I'm a bit lost: in what sense was this poetry Petrarch's? Rather than Kilmer's Variations on Petrarchian Themes? I know that translating poetry is not a matter of going through and saying, "Okay, 'le,' that means 'the'...." I read Le Ton Beau de Marot. But determining to leave out entire images from a poem? How do you justify that? How do you call it the same poem?

And then there's the issue of what modern readers "need"...frankly, I think that Kilmer's job was to translate from Italian to English. While I can see the appeal in not using needless archaisms, it seems that "modernizing" the entire outlook on how language ought to be used is no longer translating. It's editing at best.

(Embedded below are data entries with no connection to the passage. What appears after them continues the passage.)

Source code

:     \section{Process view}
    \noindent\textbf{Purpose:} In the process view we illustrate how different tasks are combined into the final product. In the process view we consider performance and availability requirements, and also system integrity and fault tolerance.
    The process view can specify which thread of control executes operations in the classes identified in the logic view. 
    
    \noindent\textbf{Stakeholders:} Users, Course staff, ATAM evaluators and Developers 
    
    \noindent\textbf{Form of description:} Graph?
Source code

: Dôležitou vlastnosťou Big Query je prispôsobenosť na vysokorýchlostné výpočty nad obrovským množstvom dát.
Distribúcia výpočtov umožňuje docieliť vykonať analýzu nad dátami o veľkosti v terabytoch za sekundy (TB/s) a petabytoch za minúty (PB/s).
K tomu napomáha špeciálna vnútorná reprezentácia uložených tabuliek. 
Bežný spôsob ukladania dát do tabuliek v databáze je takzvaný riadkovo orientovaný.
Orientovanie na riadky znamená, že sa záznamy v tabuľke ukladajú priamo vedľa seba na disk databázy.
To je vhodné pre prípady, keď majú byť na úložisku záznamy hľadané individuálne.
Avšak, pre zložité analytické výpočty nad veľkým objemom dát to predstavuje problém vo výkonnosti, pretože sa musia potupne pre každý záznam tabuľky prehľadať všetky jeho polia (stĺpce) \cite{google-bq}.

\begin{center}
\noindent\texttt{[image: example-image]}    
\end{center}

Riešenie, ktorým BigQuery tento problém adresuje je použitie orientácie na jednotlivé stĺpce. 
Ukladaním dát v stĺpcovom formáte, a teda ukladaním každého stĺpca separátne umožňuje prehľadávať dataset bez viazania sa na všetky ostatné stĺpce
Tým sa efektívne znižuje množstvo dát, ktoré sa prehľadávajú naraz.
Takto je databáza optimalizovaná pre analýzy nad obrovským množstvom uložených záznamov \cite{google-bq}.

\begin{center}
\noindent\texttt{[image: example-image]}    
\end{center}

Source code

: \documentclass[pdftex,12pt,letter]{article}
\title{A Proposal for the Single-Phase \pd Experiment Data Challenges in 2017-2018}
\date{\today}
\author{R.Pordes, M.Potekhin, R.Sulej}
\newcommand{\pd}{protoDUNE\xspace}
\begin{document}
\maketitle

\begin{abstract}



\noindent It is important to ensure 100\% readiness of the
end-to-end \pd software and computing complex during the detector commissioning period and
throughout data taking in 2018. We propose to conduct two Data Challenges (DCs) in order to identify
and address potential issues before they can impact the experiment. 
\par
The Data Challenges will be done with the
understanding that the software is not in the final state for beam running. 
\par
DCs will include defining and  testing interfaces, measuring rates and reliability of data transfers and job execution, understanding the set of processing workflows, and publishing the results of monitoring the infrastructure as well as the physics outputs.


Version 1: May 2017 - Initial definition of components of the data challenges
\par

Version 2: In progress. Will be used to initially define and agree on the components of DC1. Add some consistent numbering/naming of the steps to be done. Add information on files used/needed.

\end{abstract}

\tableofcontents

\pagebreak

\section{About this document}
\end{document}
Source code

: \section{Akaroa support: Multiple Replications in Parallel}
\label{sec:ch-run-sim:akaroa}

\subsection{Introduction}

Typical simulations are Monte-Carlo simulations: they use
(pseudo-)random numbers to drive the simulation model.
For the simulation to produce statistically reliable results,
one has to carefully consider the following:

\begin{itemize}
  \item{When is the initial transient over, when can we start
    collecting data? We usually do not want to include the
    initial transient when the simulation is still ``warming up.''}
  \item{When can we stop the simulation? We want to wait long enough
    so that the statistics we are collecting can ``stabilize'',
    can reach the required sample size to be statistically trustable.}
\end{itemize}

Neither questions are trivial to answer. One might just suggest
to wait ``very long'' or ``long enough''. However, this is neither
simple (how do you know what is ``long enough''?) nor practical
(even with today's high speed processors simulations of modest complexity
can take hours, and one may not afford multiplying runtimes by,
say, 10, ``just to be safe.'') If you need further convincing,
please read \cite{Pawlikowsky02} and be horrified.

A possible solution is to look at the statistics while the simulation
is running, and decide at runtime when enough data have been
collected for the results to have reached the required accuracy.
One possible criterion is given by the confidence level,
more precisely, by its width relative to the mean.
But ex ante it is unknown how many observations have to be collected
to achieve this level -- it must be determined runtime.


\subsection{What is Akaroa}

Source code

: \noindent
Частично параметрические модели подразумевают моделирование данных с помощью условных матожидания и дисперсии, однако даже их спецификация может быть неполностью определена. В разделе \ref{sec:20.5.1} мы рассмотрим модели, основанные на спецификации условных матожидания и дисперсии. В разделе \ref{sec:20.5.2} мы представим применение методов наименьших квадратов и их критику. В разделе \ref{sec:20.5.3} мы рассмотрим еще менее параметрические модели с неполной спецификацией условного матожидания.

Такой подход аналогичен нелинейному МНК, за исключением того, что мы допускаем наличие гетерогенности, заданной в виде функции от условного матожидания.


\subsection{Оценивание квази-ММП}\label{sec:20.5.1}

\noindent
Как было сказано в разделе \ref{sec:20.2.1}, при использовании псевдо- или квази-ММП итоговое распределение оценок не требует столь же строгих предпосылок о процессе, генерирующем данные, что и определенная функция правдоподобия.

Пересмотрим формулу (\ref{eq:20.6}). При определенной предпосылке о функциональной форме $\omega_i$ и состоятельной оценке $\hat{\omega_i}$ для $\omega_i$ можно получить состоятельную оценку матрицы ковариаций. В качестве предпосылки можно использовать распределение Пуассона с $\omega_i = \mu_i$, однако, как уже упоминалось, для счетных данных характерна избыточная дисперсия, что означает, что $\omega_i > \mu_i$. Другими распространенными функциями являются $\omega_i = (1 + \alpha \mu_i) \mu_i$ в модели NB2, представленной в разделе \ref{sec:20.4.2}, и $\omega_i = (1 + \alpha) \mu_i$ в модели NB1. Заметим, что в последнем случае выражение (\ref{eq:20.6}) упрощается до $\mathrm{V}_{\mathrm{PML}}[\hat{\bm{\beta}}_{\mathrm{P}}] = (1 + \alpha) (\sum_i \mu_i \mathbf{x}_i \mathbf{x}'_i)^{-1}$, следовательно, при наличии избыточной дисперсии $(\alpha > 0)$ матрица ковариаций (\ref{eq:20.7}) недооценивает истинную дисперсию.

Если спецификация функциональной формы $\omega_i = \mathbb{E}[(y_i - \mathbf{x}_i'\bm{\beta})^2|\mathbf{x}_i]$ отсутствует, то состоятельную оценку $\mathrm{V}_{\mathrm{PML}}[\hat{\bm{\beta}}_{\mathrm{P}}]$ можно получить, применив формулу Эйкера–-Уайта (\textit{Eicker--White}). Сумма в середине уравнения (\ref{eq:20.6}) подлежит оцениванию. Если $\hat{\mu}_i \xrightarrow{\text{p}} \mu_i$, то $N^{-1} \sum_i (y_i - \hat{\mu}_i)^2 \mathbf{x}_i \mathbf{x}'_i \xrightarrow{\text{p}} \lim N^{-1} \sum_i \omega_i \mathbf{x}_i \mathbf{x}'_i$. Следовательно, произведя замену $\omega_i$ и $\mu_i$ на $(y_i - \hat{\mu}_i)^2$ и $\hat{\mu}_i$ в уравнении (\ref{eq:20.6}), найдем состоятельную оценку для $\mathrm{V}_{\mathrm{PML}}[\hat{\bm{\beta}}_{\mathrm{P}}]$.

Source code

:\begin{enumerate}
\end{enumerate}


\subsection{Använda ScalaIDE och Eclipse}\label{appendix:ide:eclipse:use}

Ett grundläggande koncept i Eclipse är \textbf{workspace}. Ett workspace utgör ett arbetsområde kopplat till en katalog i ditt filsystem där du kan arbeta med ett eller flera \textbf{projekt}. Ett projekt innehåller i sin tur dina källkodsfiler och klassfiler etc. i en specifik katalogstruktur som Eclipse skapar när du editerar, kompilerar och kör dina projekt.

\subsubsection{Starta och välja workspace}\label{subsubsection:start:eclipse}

Ah well. I finished reading that volume with absolutely no sense of what Petrarch had actually said or how he had said it. Read Art in Venice, which told me almost nothing about the Venetian glass-making industry (which was why I had gotten it from the library), but had some other interesting stuff in it. Lots of good pictures. Then I started Island of the Sequined Love Nun by Christopher More, so that's my reading choice of the day. I do commend to you Clute's review of the new KSR book -- his reviews always crack me up -- and James Lileks' Screed for the day. And, as I mentioned yesterday, the new issue of Speculon.

Oh, the interview. Right. Well, since you asked (some of you, anyway), the Nix interview. Way back when,, Nix's publicist called me. She had arranged for an interview with him to be published in the Science Fiction Chronicle, but only if a freelancer did it and she liked my Phantastes article, so would I like to? I said sure, definitely. Jumped at the chance. Did the interview while Scott and Michelle were here (toaster-demon-Scott, not arriving-today-Scott). Wrote it up. Queried the editor at SFC to determine how long he had intended this interview would be. And that's where the problem started. Turns out that there had been some significant miscommunication between the publicist and the editor. He said he had never said he wanted this interview, because in fact he did not, and she said that he had committed to it or she wouldn't have asked me in the first place. So the interview was mine to do with as I pleased...and I didn't really have any markets in mind for it at the time. Didn't have a lot of interest in querying on interviews -- Trent does interviews, not me. So it kind of languished, until the changeover of poetry editors made Speculon a little light for this issue. So....

Indeed. At any rate, I'm going to do relatively little today, I think, except for fetching Scott from the airport. And getting a new paper journal. I like new journals. I also like sun-dried tomatoes and polygenic traits. I like lots of stuff. I still have an undercurrent of sadness running around in here -- I dreamed of my great grandmother last night -- but I will be distracted, in good ways.